Ex-presidente ficou 14 dias internado em Brasília e apresentou quadro de broncopneumonia bilateral, o mais grave já registrado
O ex-presidente Jair Bolsonaro (PL), de 71 anos, recebeu alta hospitalar na manhã desta sexta-feira (27), após permanecer internado por 14 dias no Hospital DF Star, em Brasília. Ele deixou a unidade por volta das 10h e seguiu para sua residência no Condomínio Solar de Brasília, no Jardim Botânico.
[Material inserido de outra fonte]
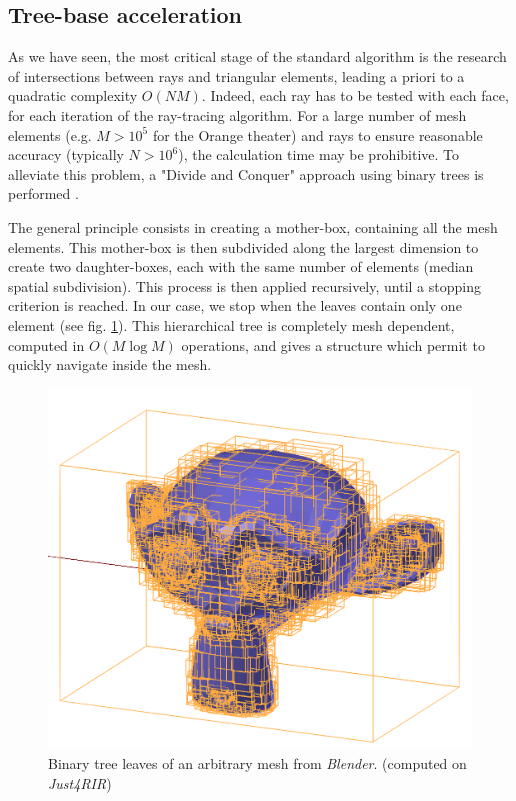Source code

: \documentclass{aes2e}
\begin{document}
\subsection{Tree-base acceleration}
\label{octree}
As we have seen, the most critical stage of the standard algorithm is the research of intersections between  rays and triangular elements, leading a priori to a quadratic complexity $O(N M)$. Indeed, each ray has to be tested with each face, for each iteration of the ray-tracing algorithm. For a large number of mesh elements (e.g. $M>10^5$ for the Orange theater) and rays to ensure reasonable accuracy (typically $N>10^6$), the calculation time may be prohibitive. To alleviate this problem, a "Divide and Conquer" approach using binary trees is performed \cite{fft} \cite{matrix}. 

The general principle consists in creating a mother-box, containing all the mesh elements. This mother-box is then subdivided along the largest dimension to create two daughter-boxes, each with the same number of elements (median spatial subdivision). This process is then applied recursively, until a stopping criterion is reached. In our case, we stop when the leaves contain only one element (see fig. \ref{octreeSuzanne}). This hierarchical tree is completely mesh dependent, computed in $O(M\log M)$ operations, and gives a structure which permit to quickly navigate inside the mesh. 
\begin{figure}[t]
\centering
		\includegraphics[width=0.8\linewidth]{octreeSuzanne}
		\caption{Binary tree leaves of an arbitrary mesh from \textit{Blender}. (computed on \textit{Just4RIR})}
		\label{octreeSuzanne}
\end{figure}
\end{document}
A internação teve início em 13 de março, quando Bolsonaro passou mal enquanto cumpria pena no 19º Batalhão da Polícia Militar do Distrito Federal, conhecido como “Papudinha”. O diagnóstico foi de broncopneumonia bacteriana bilateral a terceira pneumonia enfrentada pelo ex-presidente e considerada a mais severa até o momento.
Durante o período hospitalar, Bolsonaro passou por exames como tomografia, testes laboratoriais e painel viral. O tratamento incluiu antibióticos intravenosos e acompanhamento intensivo, com posterior evolução para cuidados semi-intensivos. Segundo boletins médicos, ele apresentou melhora progressiva, apesar de sintomas iniciais como dores musculares, náuseas e cefaleia. O último relatório indicou ausência de infecção aguda e estabilidade clínica, permitindo a alta com recomendação de acompanhamento domiciliar.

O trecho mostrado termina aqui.